Second, the proposal also makes clear that, due to the importance of the role of the engagement partner, it is essential that the engagement partner is actively involved throughout the audit. As noted in today’s standards, the engagement partner is responsible for the engagement and its performance.1 Hence, it is the engagement partner’s responsibility to provide informative, accurate, and independent audit reports. This is why we are proposing to clarify what is expected of the engagement partner when planning, supervising, reviewing, and documenting engagement activities.
Third, we are proposing to modernize aspects of the audit documentation standard. Specifically, we are proposing to shorten the time to assemble the final audit documentation from no more than 45 days to 14 days. An auditor’s documentation provides the evidence to support whether the engagement complied with PCAOB standards.
Our audit documentation standard, AS 1215, was adopted by the PCAOB in 2004. Part of that standard, which remains in effect today, requires a complete and final set of audit documentation to be assembled for retention no more than 45 days after the report release date, known as the documentation completion date. Since 2004, like our capital markets, audits have continued to evolve. Back in 2004, many firms documented at least part of their procedures using paper-based systems. As we have observed through our oversight activities, today most, if not all, of the documentation is now occurring electronically. Because of this, it takes firms significantly less time to compile a complete and final set of audit documentation compared to when AS 1215 became effective.
It is critical that the documentation is completed as close in time as possible to the completion of the audit. The PCAOB cannot begin an inspection until a complete and final set of audit documentation is assembled. Proposing to advance the documentation completion date from 45 to 14 days, would enable the PCAOB to potentially begin our inspection process sooner. This would lead to a “waterfall effect” that ultimately would provide the opportunity for us to get our inspection reports to investors sooner; enhancing their protection.

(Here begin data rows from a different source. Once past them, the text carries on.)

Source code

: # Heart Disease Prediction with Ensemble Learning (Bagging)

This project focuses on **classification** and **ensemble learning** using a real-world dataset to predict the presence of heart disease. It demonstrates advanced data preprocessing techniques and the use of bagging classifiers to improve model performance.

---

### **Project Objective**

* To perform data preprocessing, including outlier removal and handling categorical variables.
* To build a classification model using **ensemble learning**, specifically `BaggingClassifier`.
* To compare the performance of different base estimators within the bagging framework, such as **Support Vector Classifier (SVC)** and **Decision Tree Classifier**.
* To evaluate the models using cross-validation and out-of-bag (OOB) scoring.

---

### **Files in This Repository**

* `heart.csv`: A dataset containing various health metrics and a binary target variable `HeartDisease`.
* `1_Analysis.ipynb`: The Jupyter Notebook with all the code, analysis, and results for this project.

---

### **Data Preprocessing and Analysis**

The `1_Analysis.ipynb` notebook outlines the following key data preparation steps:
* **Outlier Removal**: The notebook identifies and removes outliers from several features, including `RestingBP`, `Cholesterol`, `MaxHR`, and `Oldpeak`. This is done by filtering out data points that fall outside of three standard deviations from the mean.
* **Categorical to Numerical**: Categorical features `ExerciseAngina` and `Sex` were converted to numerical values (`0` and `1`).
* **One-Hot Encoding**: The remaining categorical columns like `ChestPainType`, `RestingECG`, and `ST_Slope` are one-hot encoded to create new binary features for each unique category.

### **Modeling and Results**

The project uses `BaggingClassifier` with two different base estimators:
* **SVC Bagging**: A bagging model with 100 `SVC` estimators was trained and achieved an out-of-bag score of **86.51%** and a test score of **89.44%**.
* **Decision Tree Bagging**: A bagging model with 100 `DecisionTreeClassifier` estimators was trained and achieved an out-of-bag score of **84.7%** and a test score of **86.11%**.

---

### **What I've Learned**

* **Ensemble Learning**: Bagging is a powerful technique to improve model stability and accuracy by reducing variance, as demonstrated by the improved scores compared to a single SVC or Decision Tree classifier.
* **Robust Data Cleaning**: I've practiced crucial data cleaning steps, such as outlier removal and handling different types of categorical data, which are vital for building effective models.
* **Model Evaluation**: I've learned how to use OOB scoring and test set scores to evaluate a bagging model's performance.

I look forward to learning commenters’ views on the proposed standard and related amendments as we work to ensure our standards advance our investor protection mandate and are fit to meet today’s challenges. I encourage all to comment.
I would like to thank the individuals that have devoted significant effort on this proposal. Specifically, I would like to thank in the Office of the Chief Auditor, Barb Vanich, Jessica Watts, Dominika Taraszkiewicz, Ekaterina Dizna, Akiko Upchurch, and Hunter Jones; in the Office of Economic and Risk Analysis, Mike Gurbutt, Dylan Rassier, and John Cook; and in the Office of General Counsel, Connor Raso, Vince Meehan, and Katie Reilly.
In addition, I would like to express my gratitude to my fellow Board members and their staff for their contributions to this proposal. I would also like to recognize the support provided by staff from the Division of Registration and Inspections, the Division of Enforcement and Investigations, and the Office of Communications and Engagement.
Finally, I would like to thank the Securities and Exchange Commission’s (SEC) staff, including the staff of the SEC’s Office of the Chief Accountant for their support and assistance.
1 See paragraph .03 of AS 1201, Supervision of the Audit Engagement.